Meltem Projesi'nde tüm bu gelişmeler yaşanırken Deniz Kuvvetleri Komutanlığı projenin üçüncü ayağının başlaması için start verdi. Komutanlığa yine keşif-karakol görevi yapacak uçak gerekiyordu. Bunun için tekrar ihaleye çıkılması isteniyordu. Bu defa lazım olan uçak sayısı 10'du. Meltem-1 Projesi'nde alınan CASA uçaklarının yetersiz olduğu anlaşılmıştı. Proje de o yüzden bu uçaklarla devam etmemişti, ihaleyi İtalyan Alenia firması kazandı. 20 Temmuz 2005'te bu firma ile sözleşme yapıldı. Buna göre ilk teslimat 2011'da olacak.
Tecrübeli pilot kalmadı
Konunun
teknik detayları böyle. Ancak bundan daha önemli bir başka sorun var. Türkiye'nin elinde 1993'ten beri deniz karakol uçağı yok. Konuyla ilgili görüştüğümüz yetkililer asıl bu noktaya
parmak basıyor: "Eski uçaklar
1993 yılında
hizmet dışı kaldı, zaten 1980'li yılların sonuna doğru performansları iyice düşmüştü. 1993'ten sonra kuvvetin deniz karakol uçağı olmadı. Yıl 2008 hâlâ yok. Denizlerde keşif yapacak uçak yok. Deniz karakol uçakları düşman denizaltısının korkulu rüyası-dır. Gemilerin bir çırpıda gidemeyeceği yerlere deniz karakol uçakları gider ve saatlerce gözetleme yapar."
CASA'lar 2002'de teslim alınmış ama bugüne kadar gerekli cihazlar entegre edilip uçaklara monte edilememiş: "CASA uçakları 2002'de geldi. Şimdi 2008'deyiz. Cihazların entegre edilip uçakların görev uçağı olarak uçmaya başlayacağı yıllar 2010 ya da 2011. Zaten bir uçağın ömrü 30 yıl. Üçte biri şimdiden kayıp. Cihazları da öyle... Bu cihazlar uçağa monte edildiğinde dünyada eskimiş bir teknoloji olacak."
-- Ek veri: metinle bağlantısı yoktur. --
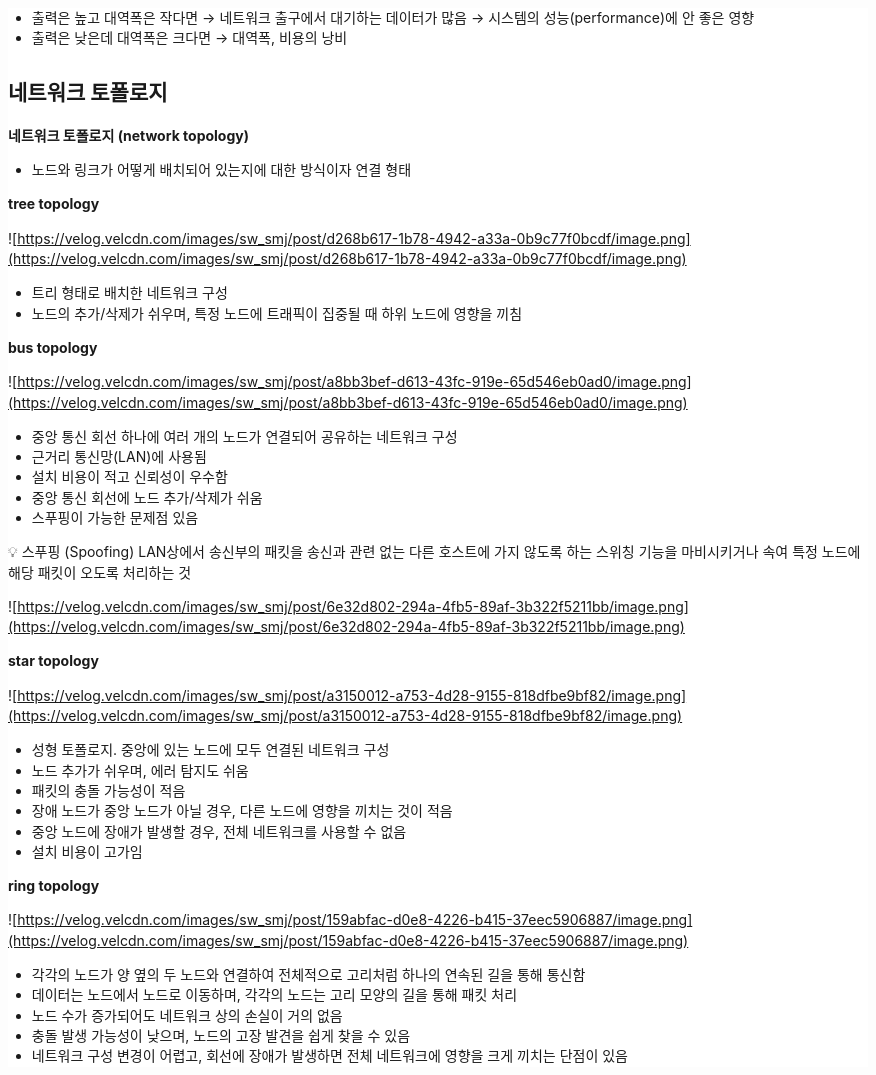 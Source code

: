 - 출력은 높고 대역폭은 작다면 → 네트워크 출구에서 대기하는 데이터가 많음 → 시스템의 성능(performance)에 안 좋은 영향
- 출력은 낮은데 대역폭은 크다면 → 대역폭, 비용의 낭비
</aside>

## 네트워크 토폴로지

**네트워크 토폴로지 (network topology)**

- 노드와 링크가 어떻게 배치되어 있는지에 대한 방식이자 연결 형태

**tree topology**

![https://velog.velcdn.com/images/sw_smj/post/d268b617-1b78-4942-a33a-0b9c77f0bcdf/image.png](https://velog.velcdn.com/images/sw_smj/post/d268b617-1b78-4942-a33a-0b9c77f0bcdf/image.png)

- 트리 형태로 배치한 네트워크 구성
- 노드의 추가/삭제가 쉬우며, 특정 노드에 트래픽이 집중될 때 하위 노드에 영향을 끼침

**bus topology**

![https://velog.velcdn.com/images/sw_smj/post/a8bb3bef-d613-43fc-919e-65d546eb0ad0/image.png](https://velog.velcdn.com/images/sw_smj/post/a8bb3bef-d613-43fc-919e-65d546eb0ad0/image.png)

- 중앙 통신 회선 하나에 여러 개의 노드가 연결되어 공유하는 네트워크 구성
- 근거리 통신망(LAN)에 사용됨
- 설치 비용이 적고 신뢰성이 우수함
- 중앙 통신 회선에 노드 추가/삭제가 쉬움
- 스푸핑이 가능한 문제점 있음

<aside>
💡 스푸핑 (Spoofing)
LAN상에서 송신부의 패킷을 송신과 관련 없는 다른 호스트에 가지 않도록 하는 스위칭 기능을 마비시키거나 속여 특정 노드에 해당 패킷이 오도록 처리하는 것

![https://velog.velcdn.com/images/sw_smj/post/6e32d802-294a-4fb5-89af-3b322f5211bb/image.png](https://velog.velcdn.com/images/sw_smj/post/6e32d802-294a-4fb5-89af-3b322f5211bb/image.png)

</aside>

**star topology**

![https://velog.velcdn.com/images/sw_smj/post/a3150012-a753-4d28-9155-818dfbe9bf82/image.png](https://velog.velcdn.com/images/sw_smj/post/a3150012-a753-4d28-9155-818dfbe9bf82/image.png)

- 성형 토폴로지. 중앙에 있는 노드에 모두 연결된 네트워크 구성
- 노드 추가가 쉬우며, 에러 탐지도 쉬움
- 패킷의 충돌 가능성이 적음
- 장애 노드가 중앙 노드가 아닐 경우, 다른 노드에 영향을 끼치는 것이 적음
- 중앙 노드에 장애가 발생할 경우, 전체 네트워크를 사용할 수 없음
- 설치 비용이 고가임

**ring topology**

![https://velog.velcdn.com/images/sw_smj/post/159abfac-d0e8-4226-b415-37eec5906887/image.png](https://velog.velcdn.com/images/sw_smj/post/159abfac-d0e8-4226-b415-37eec5906887/image.png)

- 각각의 노드가 양 옆의 두 노드와 연결하여 전체적으로 고리처럼 하나의 연속된 길을 통해 통신함
- 데이터는 노드에서 노드로 이동하며, 각각의 노드는 고리 모양의 길을 통해 패킷 처리
- 노드 수가 증가되어도 네트워크 상의 손실이 거의 없음
- 충돌 발생 가능성이 낮으며, 노드의 고장 발견을 쉽게 찾을 수 있음
- 네트워크 구성 변경이 어렵고, 회선에 장애가 발생하면 전체 네트워크에 영향을 크게 끼치는 단점이 있음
İsminin açıklanmasını istemeyen bir subay ise asıl tehlikeye dikkat çekiyor. Deniz Kuvvetleri Komutanlığı bünyesinde deniz karakol uçaklarından anlayacak personel kalmadığını söylüyor: "Eski karakol uçaklarının hizmet dışı kaldığı 1993 yılından bu yana çok sayıda pilot ordudan ayrıldı. 1993'te harbe hazır 45 pilot vardı. Bu rakam 1997 Eylül'ünde ikiye düşmüştü. Deniz karakol uçağı görevlerini iyi bilen pilot, arkada uçan ve cihazları kullanan operatör astsubay şu anda kalmadı. Yeni uçaklar geldiğinde pilotlar ve operatörler yeni doğmuş bebek gibi olacaklar. Denizaltılara karşı nasıl harekât yapılır, deniz karakol uçağı görevleri nasıl olur, bunları öğrenmek için daha uzun yıllar geçmesi gerekecek. Ayrıca gemilerdeki personel de deniz karakol uçağı ile nasıl çalışılır bilmiyorlar. Bunların yerine oturması için bir hayli zaman gerekiyor."
Deniz karakol uçaklarının 11 yıllık alım macerası böyle. Türkiye bu alımların hesabını soramasa da, alım kararlarında ismi geçenlerle farklı bir davada, Ergenekon'da hesaplaşıyor...
(Aktüel Dergisi)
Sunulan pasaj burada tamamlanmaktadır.